◆ Action item
Report back every line from the entries below in which the word "gnugo" occurs.

Records from a data source
****************

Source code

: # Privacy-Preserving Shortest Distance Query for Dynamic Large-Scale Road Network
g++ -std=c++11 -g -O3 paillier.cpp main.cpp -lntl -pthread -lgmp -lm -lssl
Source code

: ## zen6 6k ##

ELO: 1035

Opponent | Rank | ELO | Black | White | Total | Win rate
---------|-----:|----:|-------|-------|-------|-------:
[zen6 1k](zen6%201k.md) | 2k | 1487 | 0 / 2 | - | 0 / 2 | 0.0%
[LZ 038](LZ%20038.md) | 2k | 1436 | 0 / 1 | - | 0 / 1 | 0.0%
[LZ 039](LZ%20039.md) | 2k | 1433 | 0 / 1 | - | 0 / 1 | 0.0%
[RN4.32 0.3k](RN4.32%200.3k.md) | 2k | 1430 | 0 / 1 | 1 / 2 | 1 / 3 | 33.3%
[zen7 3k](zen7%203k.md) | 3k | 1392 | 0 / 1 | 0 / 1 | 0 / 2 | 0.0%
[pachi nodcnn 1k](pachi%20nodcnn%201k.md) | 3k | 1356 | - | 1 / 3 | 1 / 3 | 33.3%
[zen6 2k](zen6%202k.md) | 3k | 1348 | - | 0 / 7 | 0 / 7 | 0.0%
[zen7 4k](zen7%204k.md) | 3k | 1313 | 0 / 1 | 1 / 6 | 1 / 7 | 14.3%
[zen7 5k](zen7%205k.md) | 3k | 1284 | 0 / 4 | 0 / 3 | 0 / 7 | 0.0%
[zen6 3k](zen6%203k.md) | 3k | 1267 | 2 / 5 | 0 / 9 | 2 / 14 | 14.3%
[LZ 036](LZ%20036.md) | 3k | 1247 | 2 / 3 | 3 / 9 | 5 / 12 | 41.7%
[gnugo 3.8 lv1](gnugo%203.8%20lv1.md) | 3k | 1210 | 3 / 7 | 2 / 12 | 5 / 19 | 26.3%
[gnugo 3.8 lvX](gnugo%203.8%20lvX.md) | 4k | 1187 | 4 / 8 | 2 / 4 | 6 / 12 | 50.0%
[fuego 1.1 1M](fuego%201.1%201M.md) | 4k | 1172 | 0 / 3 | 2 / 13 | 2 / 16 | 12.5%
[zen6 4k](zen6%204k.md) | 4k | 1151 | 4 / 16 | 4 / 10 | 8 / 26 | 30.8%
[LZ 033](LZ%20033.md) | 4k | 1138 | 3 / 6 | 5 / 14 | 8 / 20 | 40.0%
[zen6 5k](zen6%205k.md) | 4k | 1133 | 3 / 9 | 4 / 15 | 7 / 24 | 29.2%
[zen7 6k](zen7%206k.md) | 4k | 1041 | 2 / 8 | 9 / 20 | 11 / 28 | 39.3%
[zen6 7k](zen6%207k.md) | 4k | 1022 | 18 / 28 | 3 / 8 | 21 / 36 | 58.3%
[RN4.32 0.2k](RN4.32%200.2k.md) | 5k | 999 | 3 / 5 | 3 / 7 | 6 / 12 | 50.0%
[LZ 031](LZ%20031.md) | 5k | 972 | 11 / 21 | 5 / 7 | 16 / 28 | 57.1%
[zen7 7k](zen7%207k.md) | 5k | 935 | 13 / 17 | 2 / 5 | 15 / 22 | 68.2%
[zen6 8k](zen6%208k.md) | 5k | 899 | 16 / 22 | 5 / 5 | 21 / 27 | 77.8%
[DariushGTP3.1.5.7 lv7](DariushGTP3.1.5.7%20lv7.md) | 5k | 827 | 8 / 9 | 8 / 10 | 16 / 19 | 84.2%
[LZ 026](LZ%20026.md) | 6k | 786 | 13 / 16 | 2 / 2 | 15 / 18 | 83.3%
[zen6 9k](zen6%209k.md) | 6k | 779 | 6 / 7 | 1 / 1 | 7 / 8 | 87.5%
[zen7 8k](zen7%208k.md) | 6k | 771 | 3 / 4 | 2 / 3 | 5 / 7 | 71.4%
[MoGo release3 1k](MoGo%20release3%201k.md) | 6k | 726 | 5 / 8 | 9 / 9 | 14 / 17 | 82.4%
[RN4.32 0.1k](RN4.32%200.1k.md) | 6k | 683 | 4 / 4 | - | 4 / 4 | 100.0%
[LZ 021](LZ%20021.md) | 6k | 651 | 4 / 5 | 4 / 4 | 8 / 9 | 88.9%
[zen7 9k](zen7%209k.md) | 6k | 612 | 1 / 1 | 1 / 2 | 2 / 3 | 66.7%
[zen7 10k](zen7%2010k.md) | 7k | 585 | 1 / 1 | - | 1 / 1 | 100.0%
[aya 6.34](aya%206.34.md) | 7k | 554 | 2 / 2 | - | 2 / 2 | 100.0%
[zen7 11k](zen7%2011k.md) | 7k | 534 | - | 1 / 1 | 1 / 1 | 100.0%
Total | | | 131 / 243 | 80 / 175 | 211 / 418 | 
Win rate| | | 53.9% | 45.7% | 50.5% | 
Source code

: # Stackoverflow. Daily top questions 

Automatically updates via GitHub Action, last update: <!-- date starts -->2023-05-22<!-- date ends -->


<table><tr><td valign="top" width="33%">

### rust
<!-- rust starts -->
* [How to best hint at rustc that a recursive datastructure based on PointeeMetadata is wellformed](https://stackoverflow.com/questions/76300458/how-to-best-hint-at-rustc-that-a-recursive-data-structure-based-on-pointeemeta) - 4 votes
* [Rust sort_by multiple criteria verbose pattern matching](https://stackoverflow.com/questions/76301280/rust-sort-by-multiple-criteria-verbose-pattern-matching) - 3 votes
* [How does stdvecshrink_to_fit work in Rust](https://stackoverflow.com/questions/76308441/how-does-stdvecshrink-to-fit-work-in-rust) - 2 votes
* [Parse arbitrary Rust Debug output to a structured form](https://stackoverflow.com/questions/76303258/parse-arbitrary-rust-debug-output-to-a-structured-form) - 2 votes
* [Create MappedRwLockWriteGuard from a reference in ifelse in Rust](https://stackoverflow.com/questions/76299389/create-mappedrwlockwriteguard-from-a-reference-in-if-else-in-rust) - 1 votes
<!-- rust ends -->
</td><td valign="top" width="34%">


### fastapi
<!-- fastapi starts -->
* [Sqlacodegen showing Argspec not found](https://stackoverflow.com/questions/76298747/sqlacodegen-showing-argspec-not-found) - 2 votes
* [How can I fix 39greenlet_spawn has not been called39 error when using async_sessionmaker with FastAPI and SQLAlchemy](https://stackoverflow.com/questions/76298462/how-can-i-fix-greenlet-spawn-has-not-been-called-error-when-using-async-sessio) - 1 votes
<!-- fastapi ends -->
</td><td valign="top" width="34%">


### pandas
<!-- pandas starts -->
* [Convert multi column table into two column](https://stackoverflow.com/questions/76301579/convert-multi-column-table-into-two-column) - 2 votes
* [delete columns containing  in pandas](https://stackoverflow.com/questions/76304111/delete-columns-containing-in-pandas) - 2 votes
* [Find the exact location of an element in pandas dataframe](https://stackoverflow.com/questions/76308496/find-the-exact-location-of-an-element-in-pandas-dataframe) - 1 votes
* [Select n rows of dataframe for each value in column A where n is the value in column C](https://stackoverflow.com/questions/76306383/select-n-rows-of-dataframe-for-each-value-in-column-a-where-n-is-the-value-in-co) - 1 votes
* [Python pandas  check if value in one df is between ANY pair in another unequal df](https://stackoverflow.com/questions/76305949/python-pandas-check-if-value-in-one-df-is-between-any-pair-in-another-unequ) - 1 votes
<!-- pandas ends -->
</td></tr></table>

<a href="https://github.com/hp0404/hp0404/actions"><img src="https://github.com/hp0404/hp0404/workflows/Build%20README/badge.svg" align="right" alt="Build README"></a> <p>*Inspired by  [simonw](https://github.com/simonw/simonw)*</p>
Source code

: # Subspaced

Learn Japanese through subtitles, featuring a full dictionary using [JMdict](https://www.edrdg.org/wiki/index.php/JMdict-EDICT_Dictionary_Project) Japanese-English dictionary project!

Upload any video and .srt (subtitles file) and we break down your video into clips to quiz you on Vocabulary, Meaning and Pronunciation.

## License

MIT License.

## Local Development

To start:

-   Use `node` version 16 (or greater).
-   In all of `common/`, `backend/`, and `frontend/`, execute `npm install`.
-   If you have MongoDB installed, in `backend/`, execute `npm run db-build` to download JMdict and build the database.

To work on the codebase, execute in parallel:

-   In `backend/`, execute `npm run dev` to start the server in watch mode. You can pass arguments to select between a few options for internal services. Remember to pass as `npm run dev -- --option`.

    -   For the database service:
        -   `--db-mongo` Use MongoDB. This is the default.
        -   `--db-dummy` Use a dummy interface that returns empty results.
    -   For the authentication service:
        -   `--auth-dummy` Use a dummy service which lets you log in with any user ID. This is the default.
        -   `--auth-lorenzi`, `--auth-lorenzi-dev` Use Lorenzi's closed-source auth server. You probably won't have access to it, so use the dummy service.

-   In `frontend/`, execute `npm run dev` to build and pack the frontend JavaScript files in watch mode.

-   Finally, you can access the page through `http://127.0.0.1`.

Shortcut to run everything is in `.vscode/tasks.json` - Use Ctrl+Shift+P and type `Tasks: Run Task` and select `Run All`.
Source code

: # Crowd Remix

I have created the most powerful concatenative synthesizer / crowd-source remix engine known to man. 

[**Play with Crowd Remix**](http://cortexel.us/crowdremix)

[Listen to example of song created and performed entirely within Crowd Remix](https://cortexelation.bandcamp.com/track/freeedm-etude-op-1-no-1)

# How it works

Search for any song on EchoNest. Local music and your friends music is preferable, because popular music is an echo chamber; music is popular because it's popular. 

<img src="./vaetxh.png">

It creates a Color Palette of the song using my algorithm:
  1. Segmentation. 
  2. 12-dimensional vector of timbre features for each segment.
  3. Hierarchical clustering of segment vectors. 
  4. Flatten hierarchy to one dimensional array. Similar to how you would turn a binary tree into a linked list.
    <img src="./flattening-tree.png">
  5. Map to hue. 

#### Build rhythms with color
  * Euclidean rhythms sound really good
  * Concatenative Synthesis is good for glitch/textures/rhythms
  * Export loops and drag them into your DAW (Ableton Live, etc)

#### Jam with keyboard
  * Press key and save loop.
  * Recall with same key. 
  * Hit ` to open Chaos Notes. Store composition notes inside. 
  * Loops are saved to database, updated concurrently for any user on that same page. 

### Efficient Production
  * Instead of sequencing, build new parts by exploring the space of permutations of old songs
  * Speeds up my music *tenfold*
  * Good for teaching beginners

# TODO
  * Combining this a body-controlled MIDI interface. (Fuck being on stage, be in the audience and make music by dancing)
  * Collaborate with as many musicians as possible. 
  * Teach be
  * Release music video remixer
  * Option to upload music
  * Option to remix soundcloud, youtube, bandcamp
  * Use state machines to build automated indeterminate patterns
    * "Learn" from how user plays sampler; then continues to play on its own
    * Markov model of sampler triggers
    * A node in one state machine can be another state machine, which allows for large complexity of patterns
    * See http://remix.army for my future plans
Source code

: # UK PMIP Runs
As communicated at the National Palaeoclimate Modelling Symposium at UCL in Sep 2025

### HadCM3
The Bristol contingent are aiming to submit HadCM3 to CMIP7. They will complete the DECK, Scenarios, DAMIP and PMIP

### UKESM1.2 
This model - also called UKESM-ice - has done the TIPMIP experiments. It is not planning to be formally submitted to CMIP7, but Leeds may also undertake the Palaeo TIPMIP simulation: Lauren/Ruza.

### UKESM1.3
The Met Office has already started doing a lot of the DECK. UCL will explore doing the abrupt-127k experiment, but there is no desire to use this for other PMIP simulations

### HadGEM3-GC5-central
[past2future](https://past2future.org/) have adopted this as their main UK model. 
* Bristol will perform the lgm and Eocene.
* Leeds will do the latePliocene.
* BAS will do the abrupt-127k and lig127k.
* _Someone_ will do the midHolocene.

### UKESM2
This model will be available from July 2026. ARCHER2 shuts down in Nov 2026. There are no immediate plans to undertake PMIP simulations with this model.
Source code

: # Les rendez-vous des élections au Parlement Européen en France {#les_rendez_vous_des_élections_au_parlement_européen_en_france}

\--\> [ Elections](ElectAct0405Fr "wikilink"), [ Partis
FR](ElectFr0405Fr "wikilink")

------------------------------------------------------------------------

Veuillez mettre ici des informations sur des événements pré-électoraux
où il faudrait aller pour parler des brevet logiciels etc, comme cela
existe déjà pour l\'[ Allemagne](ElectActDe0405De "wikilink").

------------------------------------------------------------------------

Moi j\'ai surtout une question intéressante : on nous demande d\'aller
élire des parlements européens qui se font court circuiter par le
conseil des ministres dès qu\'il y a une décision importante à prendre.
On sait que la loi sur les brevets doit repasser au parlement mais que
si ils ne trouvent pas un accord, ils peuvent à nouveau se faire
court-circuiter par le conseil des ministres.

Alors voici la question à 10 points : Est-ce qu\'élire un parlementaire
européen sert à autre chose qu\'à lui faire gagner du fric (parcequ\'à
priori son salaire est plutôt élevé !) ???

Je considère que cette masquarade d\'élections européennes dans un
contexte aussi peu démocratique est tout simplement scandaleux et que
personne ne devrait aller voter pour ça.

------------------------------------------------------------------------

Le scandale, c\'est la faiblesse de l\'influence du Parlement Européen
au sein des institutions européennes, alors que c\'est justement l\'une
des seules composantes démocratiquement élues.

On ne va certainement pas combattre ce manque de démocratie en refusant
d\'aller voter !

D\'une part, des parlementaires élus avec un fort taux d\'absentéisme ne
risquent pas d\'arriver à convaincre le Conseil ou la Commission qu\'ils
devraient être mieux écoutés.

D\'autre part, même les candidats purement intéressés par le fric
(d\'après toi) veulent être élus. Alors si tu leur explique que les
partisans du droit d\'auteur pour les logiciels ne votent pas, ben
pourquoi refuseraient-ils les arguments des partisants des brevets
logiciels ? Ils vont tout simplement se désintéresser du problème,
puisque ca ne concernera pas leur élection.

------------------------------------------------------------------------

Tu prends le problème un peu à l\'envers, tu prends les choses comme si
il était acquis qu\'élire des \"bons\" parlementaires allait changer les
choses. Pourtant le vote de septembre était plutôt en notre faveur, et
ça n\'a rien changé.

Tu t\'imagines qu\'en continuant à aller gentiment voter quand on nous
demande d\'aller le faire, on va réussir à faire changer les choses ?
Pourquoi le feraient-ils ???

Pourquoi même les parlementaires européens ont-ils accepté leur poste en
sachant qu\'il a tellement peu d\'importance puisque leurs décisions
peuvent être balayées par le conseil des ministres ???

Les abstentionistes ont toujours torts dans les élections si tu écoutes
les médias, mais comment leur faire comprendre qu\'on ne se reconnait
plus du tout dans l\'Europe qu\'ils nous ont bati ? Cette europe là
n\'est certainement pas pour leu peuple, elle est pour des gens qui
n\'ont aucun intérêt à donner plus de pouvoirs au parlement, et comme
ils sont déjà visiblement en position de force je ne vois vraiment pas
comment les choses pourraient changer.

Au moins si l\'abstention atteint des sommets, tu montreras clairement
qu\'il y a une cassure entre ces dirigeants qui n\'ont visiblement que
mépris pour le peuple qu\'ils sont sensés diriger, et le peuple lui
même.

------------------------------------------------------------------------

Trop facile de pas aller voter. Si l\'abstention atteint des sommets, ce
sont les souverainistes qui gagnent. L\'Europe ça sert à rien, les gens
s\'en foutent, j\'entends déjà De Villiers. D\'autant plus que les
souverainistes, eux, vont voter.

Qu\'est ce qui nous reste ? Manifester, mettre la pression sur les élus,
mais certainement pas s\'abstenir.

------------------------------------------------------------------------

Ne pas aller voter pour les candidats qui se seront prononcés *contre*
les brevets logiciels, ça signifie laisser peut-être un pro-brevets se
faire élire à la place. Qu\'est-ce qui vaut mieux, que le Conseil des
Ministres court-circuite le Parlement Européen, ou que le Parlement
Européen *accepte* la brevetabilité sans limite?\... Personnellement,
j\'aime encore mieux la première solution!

****************

◆ Expected answer
[gnugo 3.8 lv1](gnugo%203.8%20lv1.md) | 3k | 1210 | 3 / 7 | 2 / 12 | 5 / 19 | 26.3%
[gnugo 3.8 lvX](gnugo%203.8%20lvX.md) | 4k | 1187 | 4 / 8 | 2 / 4 | 6 / 12 | 50.0%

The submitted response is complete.